The EU has launched its green deal at full speed. It is its main line of industrial policy. The aim is to impose a rapid technological change which will herald investment opportunities of hundreds of billions of euros in the next five years. Beyond subsidies and aid for the energetic transition, the states will guarantee the profitability of these investments by altering the conditions of competition. For instance: by setting a deadline for the circulation of cars with combustion engines, the change in the car fleet and the purchase of electric cars is imposed, and these are also subsidized by each government. By forcing the consumption of a whole new batch of more expensive products, income is extracted from work and given to the profitability of new green investments.

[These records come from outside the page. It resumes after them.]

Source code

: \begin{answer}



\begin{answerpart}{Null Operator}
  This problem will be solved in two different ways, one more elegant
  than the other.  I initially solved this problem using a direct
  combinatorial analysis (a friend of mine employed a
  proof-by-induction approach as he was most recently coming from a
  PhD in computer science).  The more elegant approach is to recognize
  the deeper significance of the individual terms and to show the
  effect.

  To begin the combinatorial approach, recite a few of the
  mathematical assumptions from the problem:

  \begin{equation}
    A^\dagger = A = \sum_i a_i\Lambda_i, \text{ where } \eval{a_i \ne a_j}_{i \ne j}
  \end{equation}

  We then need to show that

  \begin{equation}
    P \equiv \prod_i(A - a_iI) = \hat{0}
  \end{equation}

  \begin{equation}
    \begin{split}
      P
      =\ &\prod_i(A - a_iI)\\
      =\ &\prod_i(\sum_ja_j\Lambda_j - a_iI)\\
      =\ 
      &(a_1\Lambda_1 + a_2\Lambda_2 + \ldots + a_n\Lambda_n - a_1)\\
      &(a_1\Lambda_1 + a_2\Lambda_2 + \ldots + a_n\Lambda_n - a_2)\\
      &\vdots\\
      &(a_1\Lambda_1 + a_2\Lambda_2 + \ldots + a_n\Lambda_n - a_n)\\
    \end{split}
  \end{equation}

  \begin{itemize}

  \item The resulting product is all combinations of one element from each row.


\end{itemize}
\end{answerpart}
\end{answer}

This change not only applies to European workers, by changing the conditions of competition it also affects companies and capital from the U.S. in one of its main foreign markets. Last week, Ford's director in Germany denounced how the big US companies, lagging behind in their electric transition, were being pushed into a corner, if not expelled, by the new environmental regulations in Brussels. Immediately, there was a drastic turnaround of General Motors in the US, withdrawing its support for Trump's policy and aligning itself with Biden's Green Deal. It was not alone. On the 2nd, 42 major US companies wrote a letter to Congress and Biden's transition team declaring their support for the US's return to the Paris climate agreement. Big business and U.S. capital also want to participate in the party, both in Europe and at home. EU Commissioner for External Relations Josep Borrell responded the next day with an offer of a Comprehensive Green Agenda for EU-US relations, while the Washington Post celebrated Janet Yellen's appointment to the Treasury Department as evidence that the Biden cabinet will save us from climate change by creating good jobs.
The Carbon Tax
A $230 Carbon Tax per ton of CO2 emitted will increase the cost of goods and services by approximately $750 billion for US households
Yellen is a strong supporter of the Carbon Tax, the carbon dioxide emissions tax proposed in the Congress Action Plan for the Climate Crisis. The logic behind the idea of the carbon tax is essentially the same for Republicans as it is for Democrats of all stripes. It is the typical cascading tax: taxing fossil fuels at wellheads or ports, if imported, elevates costs along the entire production chain which, in one way or another, incorporates them. Since oil derivatives are also used in different parts of the chain, the effect will be multiplied: For example, food is fertilized, harvested, cleaned, transported and sold, and the cost of each step would be affected by the carbon tax. The idea is that the tax will make low-fossil-energy products and chains more competitive by changing purchasing choices and consumer behavior. This is the essence of all punitive taxation: we will all behave in a less polluting way, simply because we cannot afford anything else.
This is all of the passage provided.